Faut-il construire des bâtiments temporaires sur des friches inutilisées et destinées à être requalifiées à terme? Kathrin Merz déclare : «Attendre permet d’affiner.» Et dès lors qu’il faut de toutes manière attendre, autant valoriser cette attente. Et en profiter pour enrichir un terrain en y créant une mixité de constructions et d’activités, qui pourraient même rapporter de l’argent. Bence Komlósi de l’association Architecture for Refugees pense également que des usages intermédiaires sont pertinents, car ils permettent de réduire la ségrégation des migrants et des requérants d’asile. Ces personnes ont besoin d’un logement temporaire et ils prennent ceux que l’on veut bien leur mettre à disposition – sans qu’elles ne puissent participer aux procédures administratives.

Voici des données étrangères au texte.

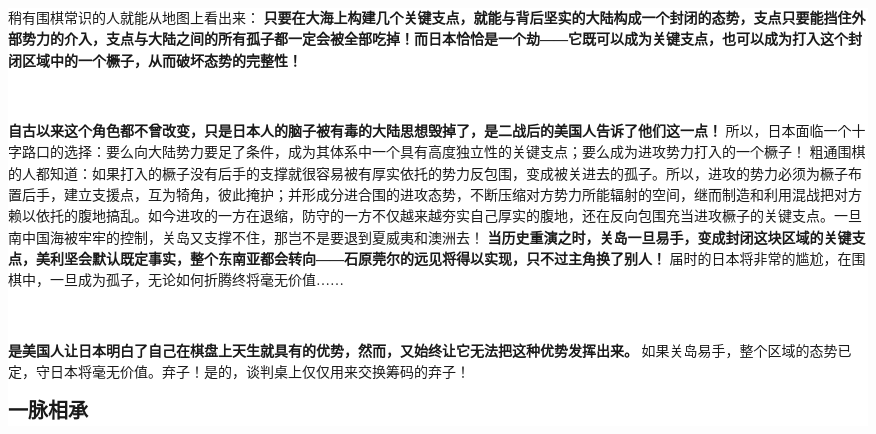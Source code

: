</p>
<p>
<span style="font-family:等线;">
          稍有围棋常识的人就能从地图上看出来：
          <strong>
           只要在大海上构建几个关键支点，就能与背后坚实的大陆构成一个封闭的态势，支点只要能挡住外部势力的介入，支点与大陆之间的所有孤子都一定会被全部吃掉！而日本恰恰是一个劫——它既可以成为关键支点，也可以成为打入这个封闭区域中的一个橛子，从而破坏态势的完整性！
          </strong>
</span>
</p>
<p>
<span style="font-family:等线;">
<br/>
</span>
</p>
<p>
<strong>
<span style="font-family:等线;">
           自古以来这个角色都不曾改变，只是日本人的脑子被有毒的大陆思想毁掉了，是二战后的美国人告诉了他们这一点！
          </span>
</strong>
<span style="font-family:等线;">
          所以，日本面临一个十字路口的选择：要么向大陆势力要足了条件，成为其体系中一个具有高度独立性的关键支点；要么成为进攻势力打入的一个橛子！
         </span>
<span style="font-family:等线;">
          粗通围棋的人都知道：如果打入的橛子没有后手的支撑就很容易被有厚实依托的势力反包围，变成被关进去的孤子。所以，进攻的势力必须为橛子布置后手，建立支援点，互为犄角，彼此掩护；并形成分进合围的进攻态势，不断压缩对方势力所能辐射的空间，继而制造和利用混战把对方赖以依托的腹地搞乱。如今进攻的一方在退缩，防守的一方不仅越来越夯实自己厚实的腹地，还在反向包围充当进攻橛子的关键支点。一旦南中国海被牢牢的控制，关岛又支撑不住，那岂不是要退到夏威夷和澳洲去！
          <strong>
           当历史重演之时，关岛一旦易手，变成封闭这块区域的关键支点，美利坚会默认既定事实，整个东南亚都会转向——石原莞尔的远见将得以实现，只不过主角换了别人！
          </strong>
          届时的日本将非常的尴尬，在围棋中，一旦成为孤子，无论如何折腾终将毫无价值……
         </span>
</p>
<p>
<span style="font-family:等线;">
<br/>
</span>
</p>
<p>
<strong>
<span style="font-family:等线;">
           是美国人让日本明白了自己在棋盘上天生就具有的优势，然而，又始终让它无法把这种优势发挥出来。
          </span>
</strong>
<span style="font-family:等线;">
          如果关岛易手，整个区域的态势已定，守日本将毫无价值。弃子！是的，谈判桌上仅仅用来交换筹码的弃子！
         </span>
</p>
<p>
</p>
<p>
<span style="font-size: 20px;">
<strong>
<span style="font-family: 等线;">
            一脉相承
           </span>
</strong>
</span>
</p>
<p>
<strong>
</strong>
</p>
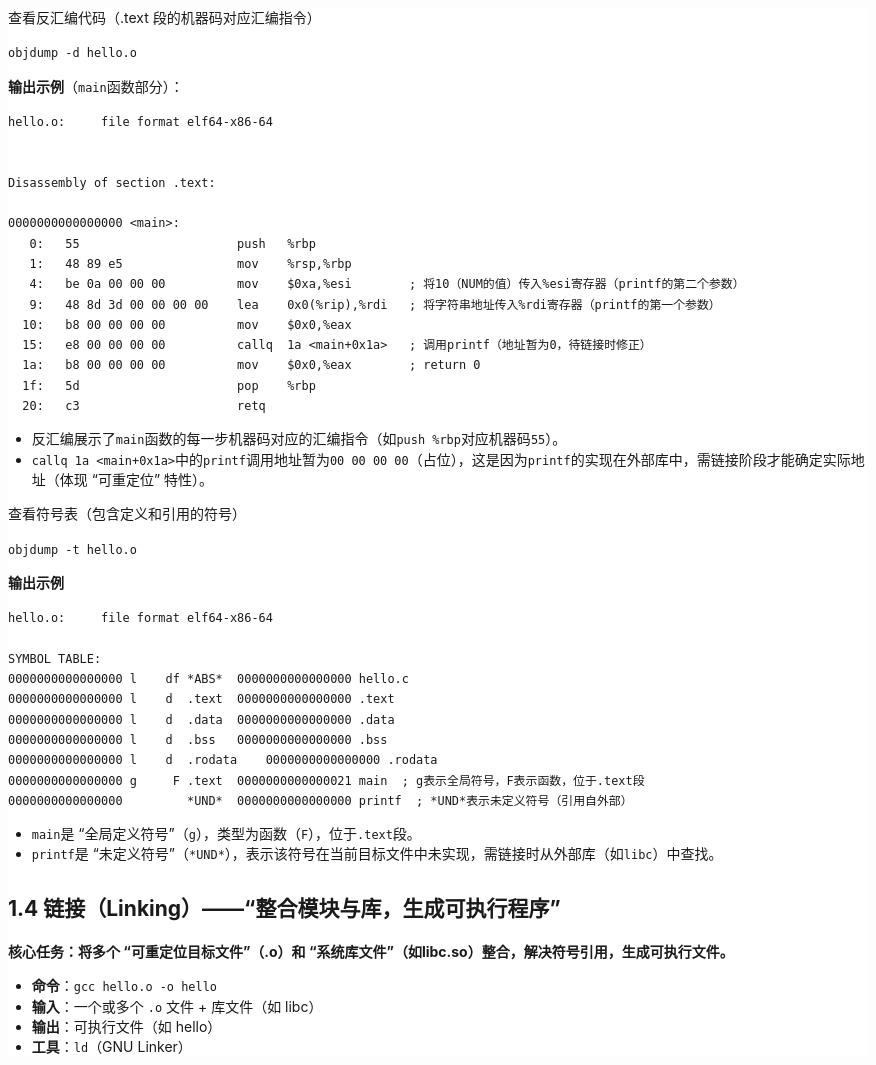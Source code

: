 查看反汇编代码（.text 段的机器码对应汇编指令）
```
objdump -d hello.o
```
**输出示例**（`main`函数部分）：
```
hello.o:     file format elf64-x86-64


Disassembly of section .text:

0000000000000000 <main>:
   0:   55                      push   %rbp
   1:   48 89 e5                mov    %rsp,%rbp
   4:   be 0a 00 00 00          mov    $0xa,%esi        ; 将10（NUM的值）传入%esi寄存器（printf的第二个参数）
   9:   48 8d 3d 00 00 00 00    lea    0x0(%rip),%rdi   ; 将字符串地址传入%rdi寄存器（printf的第一个参数）
  10:   b8 00 00 00 00          mov    $0x0,%eax
  15:   e8 00 00 00 00          callq  1a <main+0x1a>   ; 调用printf（地址暂为0，待链接时修正）
  1a:   b8 00 00 00 00          mov    $0x0,%eax        ; return 0
  1f:   5d                      pop    %rbp
  20:   c3                      retq
```

- 反汇编展示了`main`函数的每一步机器码对应的汇编指令（如`push %rbp`对应机器码`55`）。
- `callq 1a <main+0x1a>`中的`printf`调用地址暂为`00 00 00 00`（占位），这是因为`printf`的实现在外部库中，需链接阶段才能确定实际地址（体现 “可重定位” 特性）。

查看符号表（包含定义和引用的符号）
```
objdump -t hello.o
```
**输出示例**
```
hello.o:     file format elf64-x86-64

SYMBOL TABLE:
0000000000000000 l    df *ABS*	0000000000000000 hello.c
0000000000000000 l    d  .text	0000000000000000 .text
0000000000000000 l    d  .data	0000000000000000 .data
0000000000000000 l    d  .bss	0000000000000000 .bss
0000000000000000 l    d  .rodata	0000000000000000 .rodata
0000000000000000 g     F .text	0000000000000021 main  ; g表示全局符号，F表示函数，位于.text段
0000000000000000         *UND*	0000000000000000 printf  ; *UND*表示未定义符号（引用自外部）
```
- `main`是 “全局定义符号”（`g`），类型为函数（`F`），位于`.text`段。
- `printf`是 “未定义符号”（`*UND*`），表示该符号在当前目标文件中未实现，需链接时从外部库（如`libc`）中查找。


## 1.4 链接（Linking）——“整合模块与库，生成可执行程序”
**核心任务：将多个 “可重定位目标文件”（.o）和 “系统库文件”（如libc.so）整合，解决符号引用，生成可执行文件。**

- **命令**：`gcc hello.o -o hello`
- **输入**：一个或多个 `.o` 文件 + 库文件（如 libc）
- **输出**：可执行文件（如 hello）
- **工具**：`ld`（GNU Linker）

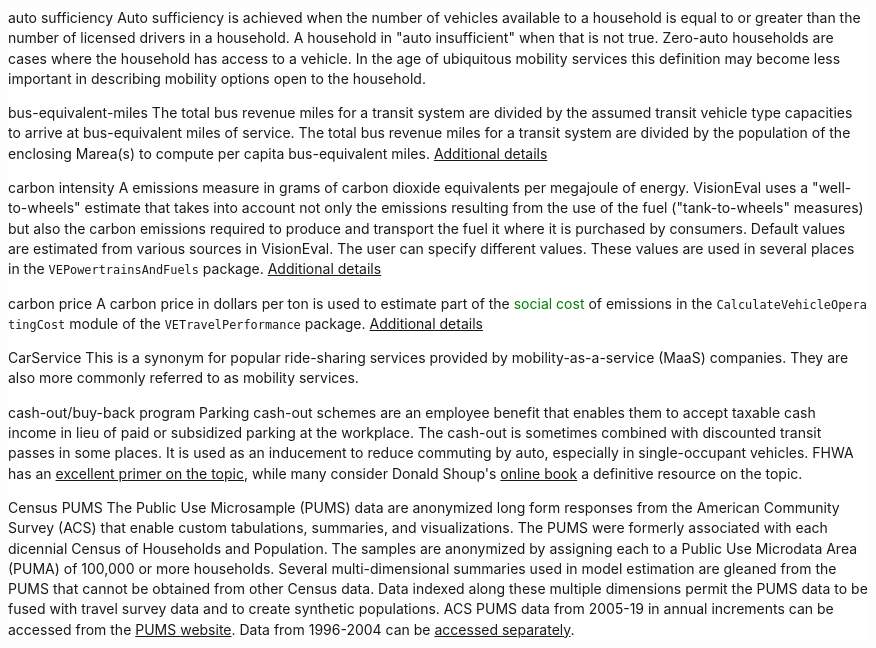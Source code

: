 auto sufficiency
Auto sufficiency is achieved when the number of vehicles available to a household is equal to or greater than the number of licensed drivers in a household. A household in "auto insufficient" when that is not true. Zero-auto households are cases where the household has access to a vehicle. In the age of ubiquitous mobility services this definition may become less important in describing mobility options open to the household.

bus-equivalent-miles
The total bus revenue miles for a transit system are divided by the assumed transit vehicle type capacities to arrive at bus-equivalent miles of service. 
The total bus revenue miles for a transit system are divided by the population of the enclosing Marea(s) to compute per capita bus-equivalent miles.
[Additional details](https://github.com/visioneval/VisionEval/blob/master/api/VE_Training_March_13-14_2019/VE_Training.md#51-assigntransitservice-module)

carbon intensity
A emissions measure in grams of carbon dioxide equivalents per megajoule of energy. VisionEval uses a "well-to-wheels" estimate that takes into account not only the emissions resulting from the use of the fuel ("tank-to-wheels" measures) but also the carbon emissions required to produce and transport the fuel it where it is purchased by consumers. Default values are estimated from various sources in VisionEval. The user can specify different values. These values are used in several places in the `VEPowertrainsAndFuels` package.
[Additional details](https://github.com/visioneval/VisionEval/blob/master/api/VE_Training_March_13-14_2019/VE_Training.md#8-vepowertrainsandfuels-package)

carbon price
A carbon price in dollars per ton is used to estimate part of the <span style="color:green">social cost</span> of emissions in the `CalculateVehicleOperatingCost` module of the `VETravelPerformance` package.
[Additional details](https://github.com/visioneval/VisionEval/blob/master/api/VE_Training_March_13-14_2019/VE_Training.md#97-calculatevehicleoperatingcost-module)

CarService
This is a synonym for popular ride-sharing services provided by mobility-as-a-service (MaaS) companies. They are also more commonly referred to as mobility services.

cash-out/buy-back program
Parking cash-out schemes are an employee benefit that enables them to accept taxable cash income in lieu of paid or subsidized parking at the workplace. The cash-out is sometimes combined with discounted transit passes in some places. It is used as an inducement to reduce commuting by auto, especially in single-occupant vehicles.
FHWA has an [excellent primer on the topic](https://ops.fhwa.dot.gov/publications/fhwahop12026/sec_4.htm), while many consider Donald Shoup's [online book](http://shoup.bol.ucla.edu/Parking%20Cash%20Out%20Report.pdf) a definitive resource on the topic.

Census PUMS
The Public Use Microsample (PUMS) data are anonymized long form responses from the American Community Survey (ACS) that enable custom tabulations, summaries, and visualizations. The PUMS were formerly associated with each dicennial Census of Households and Population. The samples are anonymized by assigning each to a Public Use Microdata Area (PUMA) of 100,000 or more households. Several multi-dimensional summaries used in model estimation are gleaned from the PUMS that cannot be obtained from other Census data. Data indexed along these multiple dimensions permit the PUMS data to be fused with travel survey data and to create synthetic populations.
ACS PUMS data from 2005-19 in annual increments can be accessed from the [PUMS website](https://www.census.gov/programs-surveys/acs/microdata.html). Data from 1996-2004 can be [accessed separately](https://www2.census.gov/programs-surveys/acs/data/pums/).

Le terrain est temporaire, pas les constructions

Cela semble évident de prime abord, mais les mots de Markus Mettler, directeur de Halter, résonnent encore longtemps dans les oreilles : «C’est des conneries ! Parler d’habitat temporaire, c’est un faux débat.» Et il poursuit sa provocation en demandant s’il ne vaudrait tout simplement pas mieux raccourcir les processus de planification, provoquant quelques remous dans le public. L’architecte bâloise Barbara Buser qui dirige le bureau de construction in situ précise: «Nous construisons plus vite, mais il n’y a pas de planification à long terme avec les utilisations intermédiaires et oui, pour qu’une construction soit rentable, c’est une question de standards: il faut 40 ans pour amortir des constructions temporaires.» De quoi se demander si 40 ans sont «temporaires». Ce à quoi Buser réplique immédiatement en précisant que le statut «temporaire» ne s’applique qu’au terrain, pas aux constructions.

Le terrain de l’usine à gaz à Berne en friche depuis des années

La conversation en vient sur la question de la friche de l’usine à gaz à Berne. Une cinquantaine de familles auraient pu y habiter ces dernières années, constate Daniel Blumer, de l’association régionale des coopératives d’habitation de Berne. Le Président de la Ville de Berne, Alec von Graffenried, répond que le terrain était en train d’être dépollué, mais qu’il pouvait très bien imaginer suspendre ou assouplir certaines prescriptions pour des constructions temporaires.» Markus Mettler l’interrompt: il est injuste de tout mettre sur le dos des réglementations, ce sont plutôt les gens qui font traîner les choses. Quant à Barbara Buser, elle estime que nos ambitions sont trop vastes pour une Suisse si petite. Mettler en rajoute une couche: «L’obstacle, c’est nous !»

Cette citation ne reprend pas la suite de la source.